Democrats Abroad boasts a healthy contingent of active members in major European capitals, staging events and teeing up national elections every four years. In Brussels, Republicans Overseas, the GOP counterpart, has been represented by one man: Michael Kulbickas.
As chairman of the group, which was formed in 2013 independent of the Republican National Committee and Republicans Abroad, Kulbickas has spent many years hoping a candidate as transformative as Donald Trump would come along; he says he backed Trump early in the GOP primary season and never wavered.
With more tension than usual in the presidential campaign last fall, debates and public fora also took on a higher profile than in previous years. In the hot seats were always a “Democrats Abroad” representative on one side—and Kulbickas on the other. No other member of Republicans Overseas (or any other organization) was willing to come out and stump for Trump.
Since November 8, however, Kulbickas says he expects to have more company on his side of the political divide. “Winners attract plenty of people who are Johnny-come-latelies to the team,” he chuckles. The organization’s mailing list is about thirty people right now, he says, but expressions of interest have surged and he believes more supporters will actually join in the very near future. He also suggests there are far more Trump supporters out there—especially in the military— than will ever come forward.
Europeans have “no choice but to accept that there is a new administration” in the United States, said Michael Kulbickas, Republicans Overseas’ main representative in Brussels. (Atlantic Council/Teri Schultz)
Kulbickas also says he’s not surprised the Trump transition team did not contact the three outgoing US ambassadors in Brussels for advice moving forward on European Union (EU) and NATO issues. Former EU Ambassador Tony Gardner revealed in January that the only contact made with him after the election was a memo telling him to be gone by January 20 at the latest and then a follow-up call asking if he needed logistical help to ensure that.
Kulbickas says that’s natural. “Mr. Trump has his own advisers that are well versed in these situations and will probably give him a perspective which is far more useful to his objectives,” Kulbickas said, surmising that, as political appointees of the Obama administration, the ambassadors would have been “very closely tied to the Democratic Party so they’re not likely to be people who are going to have information that’s useful for [Trump’s] agenda.” He says conservatives often feel the entire State Department is “hostile to their agenda.”
Republicans Overseas has sought to fill in any gaps, Kulbickas says, by volunteering their expertise from all over the world to the transition team, now in office. “We… have lived for decades in these countries, we have contacts at all different levels, we know political leaders, we know business leaders,” he said, adding, “We know the culture.

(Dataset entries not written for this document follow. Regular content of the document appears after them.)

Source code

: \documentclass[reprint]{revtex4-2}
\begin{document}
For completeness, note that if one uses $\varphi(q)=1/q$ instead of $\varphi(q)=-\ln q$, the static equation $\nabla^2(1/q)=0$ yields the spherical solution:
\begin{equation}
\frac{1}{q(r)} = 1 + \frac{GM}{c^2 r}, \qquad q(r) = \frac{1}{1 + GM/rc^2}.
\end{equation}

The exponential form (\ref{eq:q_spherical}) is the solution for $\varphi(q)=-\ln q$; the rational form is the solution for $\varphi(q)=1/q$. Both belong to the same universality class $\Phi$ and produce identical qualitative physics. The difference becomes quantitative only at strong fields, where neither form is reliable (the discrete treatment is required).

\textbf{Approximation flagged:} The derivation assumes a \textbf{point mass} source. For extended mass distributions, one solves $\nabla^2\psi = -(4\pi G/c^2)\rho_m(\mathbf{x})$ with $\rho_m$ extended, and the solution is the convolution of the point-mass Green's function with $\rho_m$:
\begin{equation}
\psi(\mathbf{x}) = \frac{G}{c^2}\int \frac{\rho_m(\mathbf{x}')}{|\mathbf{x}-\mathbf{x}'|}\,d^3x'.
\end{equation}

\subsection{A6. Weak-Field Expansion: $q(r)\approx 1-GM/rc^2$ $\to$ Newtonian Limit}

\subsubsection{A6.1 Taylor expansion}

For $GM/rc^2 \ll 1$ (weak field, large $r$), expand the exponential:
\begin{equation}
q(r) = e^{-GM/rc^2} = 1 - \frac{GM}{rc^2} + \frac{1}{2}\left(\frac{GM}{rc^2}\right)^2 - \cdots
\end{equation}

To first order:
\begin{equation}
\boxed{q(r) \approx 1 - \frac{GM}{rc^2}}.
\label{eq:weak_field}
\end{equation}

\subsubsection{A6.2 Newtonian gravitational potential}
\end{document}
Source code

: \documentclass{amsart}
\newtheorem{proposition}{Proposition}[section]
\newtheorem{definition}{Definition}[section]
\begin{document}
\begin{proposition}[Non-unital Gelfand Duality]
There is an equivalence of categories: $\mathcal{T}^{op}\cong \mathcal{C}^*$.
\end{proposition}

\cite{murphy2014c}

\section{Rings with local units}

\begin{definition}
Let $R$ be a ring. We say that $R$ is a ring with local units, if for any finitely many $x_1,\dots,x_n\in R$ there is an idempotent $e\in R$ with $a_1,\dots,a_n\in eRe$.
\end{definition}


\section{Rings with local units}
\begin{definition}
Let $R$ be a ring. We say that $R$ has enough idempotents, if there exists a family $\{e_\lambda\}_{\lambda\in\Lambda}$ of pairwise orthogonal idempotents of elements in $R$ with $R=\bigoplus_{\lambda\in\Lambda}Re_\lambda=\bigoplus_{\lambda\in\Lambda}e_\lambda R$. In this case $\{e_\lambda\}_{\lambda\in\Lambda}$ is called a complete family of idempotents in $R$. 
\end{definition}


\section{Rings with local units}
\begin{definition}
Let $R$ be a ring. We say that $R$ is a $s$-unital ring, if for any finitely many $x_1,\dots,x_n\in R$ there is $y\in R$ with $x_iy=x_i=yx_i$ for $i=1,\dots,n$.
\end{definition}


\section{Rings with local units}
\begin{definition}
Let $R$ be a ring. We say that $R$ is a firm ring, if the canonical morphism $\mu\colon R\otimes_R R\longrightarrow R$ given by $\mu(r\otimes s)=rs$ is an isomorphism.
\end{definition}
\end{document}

We know the political environment.” He hopes such insight from those “friendly” to the Trump agenda will encourage the US president take a “fresh look” at the political landscape in Europe, which he suggests could include making contact with parties shunned by mainstream politicians in both the United States and Europe, such as the UK Independence Party and Geert Wilders’ Freedom Party in the Netherlands.
Meanwhile, the man who says he’s been tapped to take over from Gardner as Trump’s envoy to the EU has invoked a firestorm of animosity in Brussels even before a formal nomination has taken place. UK-based academic Ted Malloch is a Brexit enthusiast and has suggested the European Union could be the next bloc to disintegrate after the Soviet Union. Brussels hasn’t taken kindly to such statements; leaders of the main groups in the European Parliament raged against him in a recent plenary, calling for him to be rejected by EU leaders—which has never happened before—and even declared persona non grata.
Kulbickas casts this as typical, and unfair, treatment of the Trump administration. “[T]here were people that were talking about impeaching President Trump before he was inaugurated,” he notes, calling that “counterproductive.” Europeans have “no choice but to accept that there is a new administration,” Kulbickas insists, “let’s find a way of working together.”